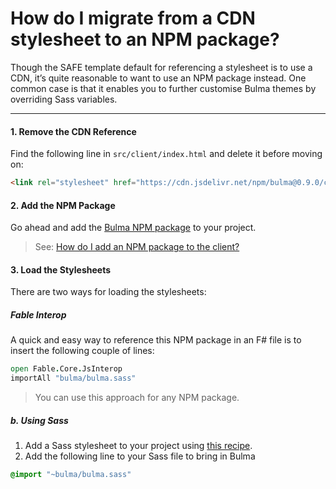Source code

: # How do I migrate from a CDN stylesheet to an NPM package?
Though the SAFE template default for referencing a stylesheet is to use a CDN, it’s quite reasonable to want to use an NPM package instead. One common case is that it enables you to further customise Bulma themes by overriding Sass variables.

---

#### 1. Remove the CDN Reference
Find the following line in `src/client/index.html` and delete it before moving on:
```html
<link rel="stylesheet" href="https://cdn.jsdelivr.net/npm/bulma@0.9.0/css/bulma.min.css">
```

#### 2. Add the NPM Package
Go ahead and add the [Bulma NPM package](https://www.npmjs.com/package/bulma) to your project.
> See: [How do I add an NPM package to the client?](../../package-management/add-npm-package-to-client)

#### 3. Load the Stylesheets
There are two ways for loading the stylesheets:

##### Fable Interop
A quick and easy way to reference this NPM package in an F# file is to insert the following couple of lines:

```fsharp
open Fable.Core.JsInterop
importAll "bulma/bulma.sass"
```

> You can use this approach for any NPM package.

##### b. Using Sass
1. Add a Sass stylesheet to your project using [this recipe](../add-style).
2. Add the following line to your Sass file to bring in Bulma
```sass
@import "~bulma/bulma.sass"
```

____

> Task instructions
Give again exactly the lines running from the beginning of the material above through the line that contains "##### Fable Interop", and leave out every picture.

> Your solution
Source code

: # How do I migrate from a CDN stylesheet to an NPM package?
Though the SAFE template default for referencing a stylesheet is to use a CDN, it’s quite reasonable to want to use an NPM package instead. One common case is that it enables you to further customise Bulma themes by overriding Sass variables.

---

#### 1. Remove the CDN Reference
Find the following line in `src/client/index.html` and delete it before moving on:
```html
<link rel="stylesheet" href="https://cdn.jsdelivr.net/npm/bulma@0.9.0/css/bulma.min.css">
```

#### 2. Add the NPM Package
Go ahead and add the [Bulma NPM package](https://www.npmjs.com/package/bulma) to your project.
> See: [How do I add an NPM package to the client?](../../package-management/add-npm-package-to-client)

#### 3. Load the Stylesheets
There are two ways for loading the stylesheets:

##### Fable Interop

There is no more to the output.